• _Exercise instructions_:
Below are records; report the number of lines among them that include the word "easier", and nothing further.

• _Provided data_:

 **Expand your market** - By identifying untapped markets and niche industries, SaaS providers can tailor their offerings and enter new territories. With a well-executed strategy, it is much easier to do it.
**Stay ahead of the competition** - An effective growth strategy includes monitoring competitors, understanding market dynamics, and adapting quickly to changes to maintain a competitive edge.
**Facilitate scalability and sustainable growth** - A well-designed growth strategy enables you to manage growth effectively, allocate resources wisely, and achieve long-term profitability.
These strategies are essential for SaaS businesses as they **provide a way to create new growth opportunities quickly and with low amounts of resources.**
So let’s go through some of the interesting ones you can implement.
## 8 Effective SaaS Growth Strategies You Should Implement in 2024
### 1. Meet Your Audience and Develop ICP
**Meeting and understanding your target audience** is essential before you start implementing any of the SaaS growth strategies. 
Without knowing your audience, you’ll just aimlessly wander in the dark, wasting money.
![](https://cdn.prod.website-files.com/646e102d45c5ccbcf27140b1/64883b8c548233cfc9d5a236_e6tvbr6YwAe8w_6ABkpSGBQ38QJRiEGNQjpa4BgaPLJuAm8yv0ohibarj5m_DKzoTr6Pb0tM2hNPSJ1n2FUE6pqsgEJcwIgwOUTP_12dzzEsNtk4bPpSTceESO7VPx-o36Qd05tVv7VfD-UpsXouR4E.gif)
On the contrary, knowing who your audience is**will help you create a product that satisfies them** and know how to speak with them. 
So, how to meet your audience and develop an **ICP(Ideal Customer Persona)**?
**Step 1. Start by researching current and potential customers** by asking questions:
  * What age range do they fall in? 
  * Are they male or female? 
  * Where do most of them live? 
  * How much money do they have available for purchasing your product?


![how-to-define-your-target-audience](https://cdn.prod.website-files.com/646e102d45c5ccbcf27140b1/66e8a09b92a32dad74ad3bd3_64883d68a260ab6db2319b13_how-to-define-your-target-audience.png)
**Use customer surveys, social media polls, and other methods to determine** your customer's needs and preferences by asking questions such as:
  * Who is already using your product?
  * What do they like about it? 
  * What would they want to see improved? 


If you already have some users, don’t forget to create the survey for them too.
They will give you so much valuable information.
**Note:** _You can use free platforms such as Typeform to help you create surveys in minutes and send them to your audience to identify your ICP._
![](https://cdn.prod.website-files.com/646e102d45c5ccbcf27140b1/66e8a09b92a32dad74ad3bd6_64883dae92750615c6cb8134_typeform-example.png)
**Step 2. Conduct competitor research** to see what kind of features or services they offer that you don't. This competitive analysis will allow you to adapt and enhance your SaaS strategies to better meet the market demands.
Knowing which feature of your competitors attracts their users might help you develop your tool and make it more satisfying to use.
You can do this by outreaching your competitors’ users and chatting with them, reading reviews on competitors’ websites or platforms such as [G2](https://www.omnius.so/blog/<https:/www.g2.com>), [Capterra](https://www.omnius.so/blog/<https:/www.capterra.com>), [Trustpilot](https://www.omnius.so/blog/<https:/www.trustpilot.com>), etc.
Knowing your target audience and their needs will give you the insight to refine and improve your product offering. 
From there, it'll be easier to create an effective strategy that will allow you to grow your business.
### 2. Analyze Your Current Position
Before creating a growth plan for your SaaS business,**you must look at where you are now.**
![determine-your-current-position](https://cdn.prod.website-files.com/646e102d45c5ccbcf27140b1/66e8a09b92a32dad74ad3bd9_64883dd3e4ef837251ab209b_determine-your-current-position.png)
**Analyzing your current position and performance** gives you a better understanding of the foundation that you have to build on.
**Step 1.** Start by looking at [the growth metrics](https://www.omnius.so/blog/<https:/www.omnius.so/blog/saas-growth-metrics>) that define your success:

• _Response for this exercise_:
2